[TASK INPUT]
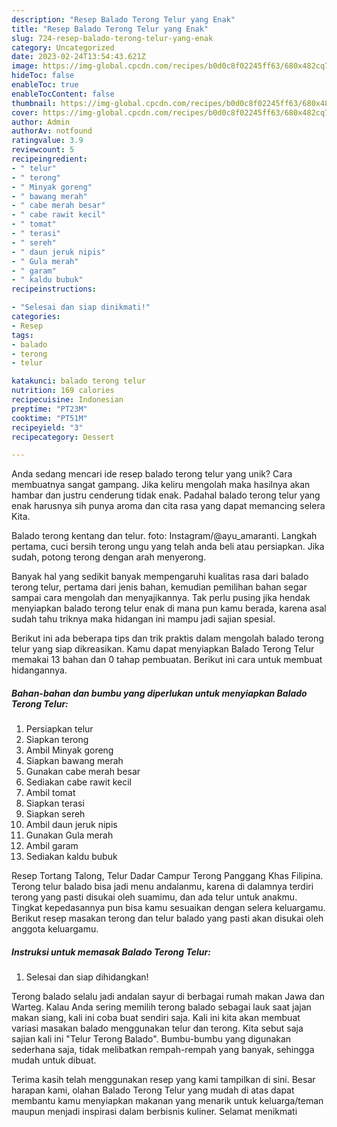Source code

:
 ```yaml
---
description: "Resep Balado Terong Telur yang Enak"
title: "Resep Balado Terong Telur yang Enak"
slug: 724-resep-balado-terong-telur-yang-enak
category: Uncategorized
date: 2023-02-24T13:54:43.621Z
image: https://img-global.cpcdn.com/recipes/b0d0c8f02245ff63/680x482cq70/balado-terong-telur-foto-resep-utama.jpg
hideToc: false
enableToc: true
enableTocContent: false
thumbnail: https://img-global.cpcdn.com/recipes/b0d0c8f02245ff63/680x482cq70/balado-terong-telur-foto-resep-utama.jpg
cover: https://img-global.cpcdn.com/recipes/b0d0c8f02245ff63/680x482cq70/balado-terong-telur-foto-resep-utama.jpg
author: Admin
authorAv: notfound
ratingvalue: 3.9
reviewcount: 5
recipeingredient:
- " telur"
- " terong"
- " Minyak goreng"
- " bawang merah"
- " cabe merah besar"
- " cabe rawit kecil"
- " tomat"
- " terasi"
- " sereh"
- " daun jeruk nipis"
- " Gula merah"
- " garam"
- " kaldu bubuk"
recipeinstructions:

- "Selesai dan siap dinikmati!"
categories:
- Resep
tags:
- balado
- terong
- telur

katakunci: balado terong telur 
nutrition: 169 calories
recipecuisine: Indonesian
preptime: "PT23M"
cooktime: "PT51M"
recipeyield: "3"
recipecategory: Dessert

---
```





Anda sedang mencari ide resep balado terong telur yang unik? Cara membuatnya sangat gampang. Jika keliru mengolah maka hasilnya akan hambar dan justru cenderung tidak enak. Padahal balado terong telur yang enak harusnya sih punya aroma dan cita rasa yang dapat memancing selera Kita.





Balado terong kentang dan telur. foto: Instagram/@ayu_amaranti. Langkah pertama, cuci bersih terong ungu yang telah anda beli atau persiapkan. Jika sudah, potong terong dengan arah menyerong.

Banyak hal yang sedikit banyak mempengaruhi kualitas rasa dari balado terong telur, pertama dari jenis bahan, kemudian pemilihan bahan segar sampai cara mengolah dan menyajikannya. Tak perlu pusing jika hendak menyiapkan balado terong telur enak di mana pun kamu berada, karena asal sudah tahu triknya maka hidangan ini mampu jadi sajian spesial.






Berikut ini ada beberapa tips dan trik praktis dalam mengolah balado terong telur yang siap dikreasikan. Kamu dapat menyiapkan Balado Terong Telur memakai 13 bahan dan 0 tahap pembuatan. Berikut ini cara untuk membuat hidangannya.

<!--inarticleads1-->

##### Bahan-bahan dan bumbu yang diperlukan untuk menyiapkan Balado Terong Telur:

1. Persiapkan  telur
1. Siapkan  terong
1. Ambil  Minyak goreng
1. Siapkan  bawang merah
1. Gunakan  cabe merah besar
1. Sediakan  cabe rawit kecil
1. Ambil  tomat
1. Siapkan  terasi
1. Siapkan  sereh
1. Ambil  daun jeruk nipis
1. Gunakan  Gula merah
1. Ambil  garam
1. Sediakan  kaldu bubuk


Resep Tortang Talong, Telur Dadar Campur Terong Panggang Khas Filipina. Terong telur balado bisa jadi menu andalanmu, karena di dalamnya terdiri terong yang pasti disukai oleh suamimu, dan ada telur untuk anakmu. Tingkat kepedasannya pun bisa kamu sesuaikan dengan selera keluargamu. Berikut resep masakan terong dan telur balado yang pasti akan disukai oleh anggota keluargamu. 

<!--inarticleads2-->

##### Instruksi untuk memasak Balado Terong Telur:


1. Selesai dan siap dihidangkan!

Terong balado selalu jadi andalan sayur di berbagai rumah makan Jawa dan Warteg. Kalau Anda sering memilih terong balado sebagai lauk saat jajan makan siang, kali ini coba buat sendiri saja. Kali ini kita akan membuat variasi masakan balado menggunakan telur dan terong. Kita sebut saja sajian kali ini &#34;Telur Terong Balado&#34;. Bumbu-bumbu yang digunakan sederhana saja, tidak melibatkan rempah-rempah yang banyak, sehingga mudah untuk dibuat. 

Terima kasih telah menggunakan resep yang kami tampilkan di sini. Besar harapan kami, olahan Balado Terong Telur yang mudah di atas dapat membantu kamu menyiapkan makanan yang menarik untuk keluarga/teman maupun menjadi inspirasi dalam berbisnis kuliner. Selamat menikmati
[/TASK INPUT]
• WORK REQUEST
I'd like the entries above repeated exactly, but without any of their pictures.

• EXPECTED ANSWER
Source code

:
 ```yaml
---
description: "Resep Balado Terong Telur yang Enak"
title: "Resep Balado Terong Telur yang Enak"
slug: 724-resep-balado-terong-telur-yang-enak
category: Uncategorized
date: 2023-02-24T13:54:43.621Z
image: https://img-global.cpcdn.com/recipes/b0d0c8f02245ff63/680x482cq70/balado-terong-telur-foto-resep-utama.jpg
hideToc: false
enableToc: true
enableTocContent: false
thumbnail: https://img-global.cpcdn.com/recipes/b0d0c8f02245ff63/680x482cq70/balado-terong-telur-foto-resep-utama.jpg
cover: https://img-global.cpcdn.com/recipes/b0d0c8f02245ff63/680x482cq70/balado-terong-telur-foto-resep-utama.jpg
author: Admin
authorAv: notfound
ratingvalue: 3.9
reviewcount: 5
recipeingredient:
- " telur"
- " terong"
- " Minyak goreng"
- " bawang merah"
- " cabe merah besar"
- " cabe rawit kecil"
- " tomat"
- " terasi"
- " sereh"
- " daun jeruk nipis"
- " Gula merah"
- " garam"
- " kaldu bubuk"
recipeinstructions:

- "Selesai dan siap dinikmati!"
categories:
- Resep
tags:
- balado
- terong
- telur

katakunci: balado terong telur 
nutrition: 169 calories
recipecuisine: Indonesian
preptime: "PT23M"
cooktime: "PT51M"
recipeyield: "3"
recipecategory: Dessert

---
```





Anda sedang mencari ide resep balado terong telur yang unik? Cara membuatnya sangat gampang. Jika keliru mengolah maka hasilnya akan hambar dan justru cenderung tidak enak. Padahal balado terong telur yang enak harusnya sih punya aroma dan cita rasa yang dapat memancing selera Kita.





Balado terong kentang dan telur. foto: Instagram/@ayu_amaranti. Langkah pertama, cuci bersih terong ungu yang telah anda beli atau persiapkan. Jika sudah, potong terong dengan arah menyerong.

Banyak hal yang sedikit banyak mempengaruhi kualitas rasa dari balado terong telur, pertama dari jenis bahan, kemudian pemilihan bahan segar sampai cara mengolah dan menyajikannya. Tak perlu pusing jika hendak menyiapkan balado terong telur enak di mana pun kamu berada, karena asal sudah tahu triknya maka hidangan ini mampu jadi sajian spesial.






Berikut ini ada beberapa tips dan trik praktis dalam mengolah balado terong telur yang siap dikreasikan. Kamu dapat menyiapkan Balado Terong Telur memakai 13 bahan dan 0 tahap pembuatan. Berikut ini cara untuk membuat hidangannya.

<!--inarticleads1-->

##### Bahan-bahan dan bumbu yang diperlukan untuk menyiapkan Balado Terong Telur:

1. Persiapkan  telur
1. Siapkan  terong
1. Ambil  Minyak goreng
1. Siapkan  bawang merah
1. Gunakan  cabe merah besar
1. Sediakan  cabe rawit kecil
1. Ambil  tomat
1. Siapkan  terasi
1. Siapkan  sereh
1. Ambil  daun jeruk nipis
1. Gunakan  Gula merah
1. Ambil  garam
1. Sediakan  kaldu bubuk


Resep Tortang Talong, Telur Dadar Campur Terong Panggang Khas Filipina. Terong telur balado bisa jadi menu andalanmu, karena di dalamnya terdiri terong yang pasti disukai oleh suamimu, dan ada telur untuk anakmu. Tingkat kepedasannya pun bisa kamu sesuaikan dengan selera keluargamu. Berikut resep masakan terong dan telur balado yang pasti akan disukai oleh anggota keluargamu. 

<!--inarticleads2-->

##### Instruksi untuk memasak Balado Terong Telur:


1. Selesai dan siap dihidangkan!

Terong balado selalu jadi andalan sayur di berbagai rumah makan Jawa dan Warteg. Kalau Anda sering memilih terong balado sebagai lauk saat jajan makan siang, kali ini coba buat sendiri saja. Kali ini kita akan membuat variasi masakan balado menggunakan telur dan terong. Kita sebut saja sajian kali ini &#34;Telur Terong Balado&#34;. Bumbu-bumbu yang digunakan sederhana saja, tidak melibatkan rempah-rempah yang banyak, sehingga mudah untuk dibuat. 

Terima kasih telah menggunakan resep yang kami tampilkan di sini. Besar harapan kami, olahan Balado Terong Telur yang mudah di atas dapat membantu kamu menyiapkan makanan yang menarik untuk keluarga/teman maupun menjadi inspirasi dalam berbisnis kuliner. Selamat menikmati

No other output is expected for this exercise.